I can't find anything good on the internet explaining what O((log n)²) is equal to. I think it's equal to O(log n), by the following argument:

• O(log (log n)²)
  = O(log (log n · log n))
  = O(log log n + log log n)
  = O(2 log log n)
  = O(log log n)
• Removing a 'log' from both sides gives O((log n)²) = O(log n).

Is that valid?

Answer 1

The argument you’re proposing here is an interesting one, but unfortunately it doesn’t work. To see why, let’s “prove” that O(n¹³⁷) = O(n). To do so, notice that

O(log n¹³⁷)

= O(137 log n)

= O(log n).

So dropping the logs from both sides gives us that O(n¹³⁷) = O(n).

But of course, that can’t be right.

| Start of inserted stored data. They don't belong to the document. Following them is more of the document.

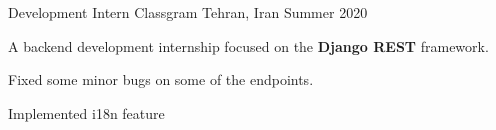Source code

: \begin{cventries}

  \cventry
    {Development Intern} %
    {Classgram} %
    {Tehran, Iran} %
    {Summer 2020} %
    {
      \begin{cvitems} %
	\item {A backend development internship focused on the {\textbf{Django REST}} framework.}
        \item {Fixed some minor bugs on some of the endpoints.}
	\item{Implemented i18n feature}
      \end{cvitems}
    }


\end{cventries}
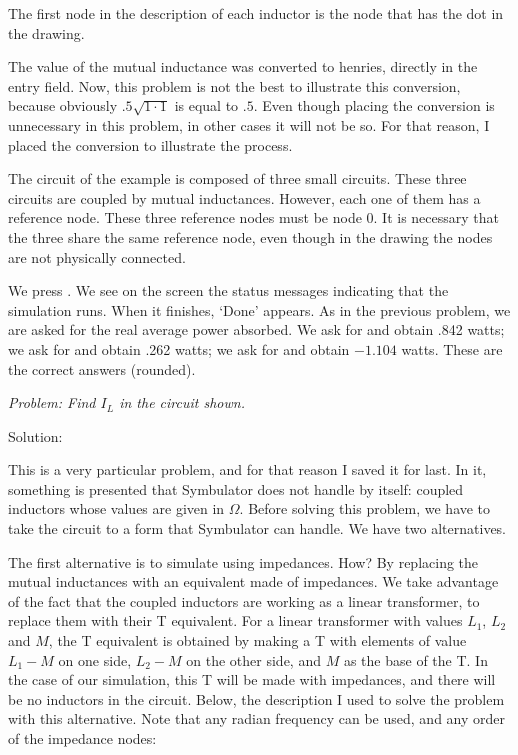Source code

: The first node in the description of each inductor is the node that
has the dot in the drawing.

The value of the mutual inductance was converted to henries,
directly in the entry field. Now, this problem is not the best to
illustrate this conversion, because obviously $.5\sqrt{1 \cdot 1}$
is equal to $.5$. Even though placing the conversion is unnecessary
in this problem, in other cases it will not be so. For that reason,
I placed the conversion to illustrate the process.

The circuit of the example is composed of three small circuits.
These three circuits are coupled by mutual inductances. However,
each one of them has a reference node. These three reference nodes
must be node 0. It is necessary that the three share the same
reference node, even though in the drawing the nodes are not
physically connected.

We press . We see on the screen the status messages
indicating that the simulation runs. When it finishes, `Done'
appears. As in the previous problem, we are asked for the real
average power absorbed. We ask for  and obtain
.842 watts; we ask for  and obtain .262 watts; we
ask for  and obtain $-1.104$ watts. These are the
correct answers (rounded).


\emph{Problem: Find $I_L$ in the circuit shown.}

Solution:

This is a very particular problem, and for that reason I saved it
for last. In it, something is presented that Symbulator does not
handle by itself: coupled inductors whose values are given in
$\Omega$. Before solving this problem, we have to take the circuit
to a form that Symbulator can handle. We have two alternatives.

The first alternative is to simulate using impedances. How? By
replacing the mutual inductances with an equivalent made of
impedances. We take advantage of the fact that the coupled inductors
are working as a linear transformer, to replace them with their T
equivalent. For a linear transformer with values $L_1$, $L_2$ and
$M$, the T equivalent is obtained by making a T with elements of
value $L_1 - M$ on one side, $L_2 - M$ on the other side, and $M$ as
the base of the T. In the case of our simulation, this T will be
made with impedances, and there will be no inductors in the circuit.
Below, the description I used to solve the problem with this
alternative. Note that any radian frequency can be used, and any
order of the impedance nodes:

And the reason why is that while it is the case that if f(n) = O(g(n)) then log n = O(log g(n)), it’s not generally true that log f(n) = O(log g(n)) implies f(n) = O(g(n)).

As to your initial question - it’s not the case that log² n = O(log n). In fact, for any function f that isn’t O(1), it’s not the case that f(n)² = O(f(n)).

Answer 2

If A is bounded above by 2*log(N) then exp(A) is bounded above by exp(2*log(N)) which is larger than exp(log(N)) = N.

Your logic falls apart where you drop the '2' before reapplying the exp().